A Russian court has handed lengthy prison terms to four Crimean Tatars for being members of the banned Hizb ut-Tahrir Islamic group.
According to the Crimean Solidarity human rights group, the Southern District Military Court in the city of Rostov-on-Don on August 16 sentenced Ruslan Mesutov and Lenur Khalilov to 18 years in prison each, Ruslan Nagayev to 13 years, and Eldar Kantimirov to 12 year in prison.
The four men were arrested in June 2019 after their homes were searched.
Ukraine's ombudswoman, Lyudmyla Denisova, protested against the court's "illegal" ruling and urged the international community to "force the Russian Federation to stop groundless detentions and rigged trials of illegally detained Ukrainian citizens."

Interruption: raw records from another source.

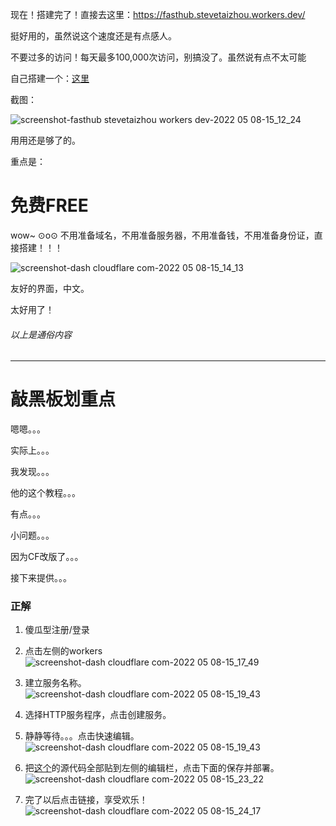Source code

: 现在！搭建完了！直接去这里：<https://fasthub.stevetaizhou.workers.dev/>

挺好用的，虽然说这个速度还是有点感人。

不要过多的访问！每天最多100,000次访问，别搞没了。虽然说有点不太可能

自己搭建一个：[这里](https://github.com/hunshcn/gh-proxy#cf-worker%E7%89%88%E6%9C%AC%E9%83%A8%E7%BD%B2)

截图：

![screenshot-fasthub stevetaizhou workers dev-2022 05 08-15_12_24](https://user-images.githubusercontent.com/85382878/167285872-19970c37-a9ff-4b4a-9e37-597de7691497.png)

用用还是够了的。

重点是：

# 免费FREE

wow~ ⊙o⊙ 不用准备域名，不用准备服务器，不用准备钱，不用准备身份证，直接搭建！！！

![screenshot-dash cloudflare com-2022 05 08-15_14_13](https://user-images.githubusercontent.com/85382878/167285925-89f38f1a-13e2-4d04-90da-348a3602d407.png)

友好的界面，中文。

太好用了！

###### 以上是通俗内容

-----

# 敲黑板划重点

嗯嗯。。。

实际上。。。

我发现。。。

他的这个教程。。。

有点。。。

小问题。。。

因为CF改版了。。。

接下来提供。。。

### 正解

1. 傻瓜型注册/登录

2. 点击左侧的workers  
![screenshot-dash cloudflare com-2022 05 08-15_17_49](https://user-images.githubusercontent.com/85382878/167286041-71ac5165-8720-4502-afb4-e9b00c0269c6.png)

3. 建立服务名称。  
![screenshot-dash cloudflare com-2022 05 08-15_19_43](https://user-images.githubusercontent.com/85382878/167286084-4ef4feb5-2bca-4645-83e2-eac9eb9edd44.png)

4. 选择HTTP服务程序，点击创建服务。

5. 静静等待。。。点击快速编辑。  
![screenshot-dash cloudflare com-2022 05 08-15_19_43](https://user-images.githubusercontent.com/85382878/167286125-2bcf270a-522f-4f8a-bac1-56ab294425e8.png)

6. 把[这个](https://cdn.jsdelivr.net/gh/hunshcn/gh-proxy@master/index.js)的源代码全部贴到左侧的编辑栏，点击下面的保存并部署。  
![screenshot-dash cloudflare com-2022 05 08-15_23_22](https://user-images.githubusercontent.com/85382878/167286191-a4b2a36d-49ae-4757-922b-bda46372f678.png)

7. 完了以后点击链接，享受欢乐！  
![screenshot-dash cloudflare com-2022 05 08-15_24_17](https://user-images.githubusercontent.com/85382878/167286224-c9e52913-0f08-4f75-89f9-e25c25079ea4.png)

"By illegally trying Crimean Tatars and other Ukrainian citizens, the occupier-country Russian Federation violates the norms of international law, the European Convention on Human Rights, basic freedoms and the Universal Declaration of Human Rights," Denisova wrote on Telegram.
Russia seized the Crimean Peninsula from Ukraine in 2014, and since then Moscow-imposed authorities have prosecuted dozens of Crimean Tatars for allegedly belonging to Hizb ut-Tahrir.

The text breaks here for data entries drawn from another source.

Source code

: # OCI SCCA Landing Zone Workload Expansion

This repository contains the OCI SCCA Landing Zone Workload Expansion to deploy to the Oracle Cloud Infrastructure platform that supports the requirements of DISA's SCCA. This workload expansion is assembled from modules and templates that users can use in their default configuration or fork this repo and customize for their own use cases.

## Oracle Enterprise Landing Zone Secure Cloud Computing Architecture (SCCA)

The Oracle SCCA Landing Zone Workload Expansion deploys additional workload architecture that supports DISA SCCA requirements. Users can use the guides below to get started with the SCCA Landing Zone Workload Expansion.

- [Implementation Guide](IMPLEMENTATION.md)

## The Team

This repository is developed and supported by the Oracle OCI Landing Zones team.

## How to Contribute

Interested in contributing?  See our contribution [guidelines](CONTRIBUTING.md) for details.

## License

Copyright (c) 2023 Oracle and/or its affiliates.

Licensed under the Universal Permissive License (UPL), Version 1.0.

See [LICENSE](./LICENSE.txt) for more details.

Rights groups and Western governments have denounced what they describe as a campaign of repression by the authorities installed in Crimea, who are targeting members of the Turkic-speaking Crimean Tatar community and others who have spoken out against Moscow's takeover of the peninsula.

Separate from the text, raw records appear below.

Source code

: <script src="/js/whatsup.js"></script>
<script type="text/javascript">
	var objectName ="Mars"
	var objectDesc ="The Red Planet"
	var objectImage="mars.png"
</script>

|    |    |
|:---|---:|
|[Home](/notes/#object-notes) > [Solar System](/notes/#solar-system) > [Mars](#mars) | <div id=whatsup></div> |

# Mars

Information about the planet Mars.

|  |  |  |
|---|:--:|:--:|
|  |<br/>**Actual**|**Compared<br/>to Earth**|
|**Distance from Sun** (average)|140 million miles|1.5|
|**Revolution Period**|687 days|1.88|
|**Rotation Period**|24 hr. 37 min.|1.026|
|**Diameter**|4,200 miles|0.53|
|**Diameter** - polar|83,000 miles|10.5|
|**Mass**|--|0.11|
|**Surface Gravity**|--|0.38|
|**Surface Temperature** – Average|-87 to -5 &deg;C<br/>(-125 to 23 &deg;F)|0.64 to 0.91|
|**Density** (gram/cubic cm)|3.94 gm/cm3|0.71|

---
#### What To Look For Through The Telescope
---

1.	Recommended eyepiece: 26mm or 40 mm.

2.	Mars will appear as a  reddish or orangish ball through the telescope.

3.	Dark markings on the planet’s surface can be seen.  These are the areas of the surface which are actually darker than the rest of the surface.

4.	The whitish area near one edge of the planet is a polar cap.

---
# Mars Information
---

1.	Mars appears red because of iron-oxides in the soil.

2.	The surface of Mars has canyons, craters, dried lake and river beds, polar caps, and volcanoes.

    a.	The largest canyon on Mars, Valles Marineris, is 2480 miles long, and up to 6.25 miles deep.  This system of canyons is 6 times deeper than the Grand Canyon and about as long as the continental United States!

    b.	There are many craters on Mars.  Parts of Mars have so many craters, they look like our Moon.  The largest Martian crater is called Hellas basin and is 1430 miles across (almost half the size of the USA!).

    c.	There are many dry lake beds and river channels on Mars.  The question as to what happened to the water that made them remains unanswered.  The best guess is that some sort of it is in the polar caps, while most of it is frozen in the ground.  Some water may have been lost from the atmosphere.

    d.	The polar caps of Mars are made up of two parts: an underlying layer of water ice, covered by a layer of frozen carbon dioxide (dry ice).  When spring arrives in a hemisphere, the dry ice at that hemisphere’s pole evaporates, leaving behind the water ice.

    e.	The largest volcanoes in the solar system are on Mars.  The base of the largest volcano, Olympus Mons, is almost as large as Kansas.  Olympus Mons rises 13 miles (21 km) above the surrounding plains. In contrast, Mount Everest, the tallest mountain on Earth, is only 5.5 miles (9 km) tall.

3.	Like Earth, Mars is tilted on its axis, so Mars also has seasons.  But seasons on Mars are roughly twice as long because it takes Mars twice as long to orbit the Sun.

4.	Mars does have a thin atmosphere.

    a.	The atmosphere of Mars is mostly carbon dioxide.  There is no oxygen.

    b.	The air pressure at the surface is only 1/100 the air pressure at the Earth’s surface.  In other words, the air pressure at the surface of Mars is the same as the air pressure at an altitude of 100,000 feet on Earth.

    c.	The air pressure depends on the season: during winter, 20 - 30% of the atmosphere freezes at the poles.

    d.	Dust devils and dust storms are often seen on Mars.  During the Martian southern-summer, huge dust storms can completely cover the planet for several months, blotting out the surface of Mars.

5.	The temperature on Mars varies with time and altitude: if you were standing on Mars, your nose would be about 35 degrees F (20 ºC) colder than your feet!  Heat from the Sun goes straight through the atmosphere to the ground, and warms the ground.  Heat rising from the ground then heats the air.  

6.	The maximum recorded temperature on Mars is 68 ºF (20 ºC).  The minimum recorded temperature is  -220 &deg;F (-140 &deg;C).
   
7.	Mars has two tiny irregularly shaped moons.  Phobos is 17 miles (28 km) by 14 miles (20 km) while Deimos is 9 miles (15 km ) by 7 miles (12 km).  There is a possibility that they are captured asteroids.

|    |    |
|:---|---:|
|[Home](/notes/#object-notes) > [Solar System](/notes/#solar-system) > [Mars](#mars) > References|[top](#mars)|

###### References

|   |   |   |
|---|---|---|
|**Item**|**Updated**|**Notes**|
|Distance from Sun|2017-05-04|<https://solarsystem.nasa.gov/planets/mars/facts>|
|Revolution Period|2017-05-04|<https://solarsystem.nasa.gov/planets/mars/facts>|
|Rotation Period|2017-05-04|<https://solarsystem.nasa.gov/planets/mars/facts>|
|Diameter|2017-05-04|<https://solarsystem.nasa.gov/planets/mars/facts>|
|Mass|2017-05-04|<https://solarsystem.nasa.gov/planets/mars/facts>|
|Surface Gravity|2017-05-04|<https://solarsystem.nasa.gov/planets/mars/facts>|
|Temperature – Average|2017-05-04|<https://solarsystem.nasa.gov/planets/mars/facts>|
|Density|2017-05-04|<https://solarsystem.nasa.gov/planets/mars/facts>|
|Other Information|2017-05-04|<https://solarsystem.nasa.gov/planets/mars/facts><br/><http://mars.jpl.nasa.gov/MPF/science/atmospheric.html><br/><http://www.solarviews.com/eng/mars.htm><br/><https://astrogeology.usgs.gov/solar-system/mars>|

Hizb ut-Tahrir is banned in Russia as a terrorist organization but operates legally in Ukraine.
However, Moscow imposed its own laws on the Crimean Peninsula after the annexation.
Russia took control of Crimea from Ukraine in March 2014 after sending in troops, seizing key facilities, and staging a referendum dismissed as illegal by at least 100 countries.
Moscow also backs separatists in a war against government forces that has killed more than 13,200 people in eastern Ukraine since April 2014.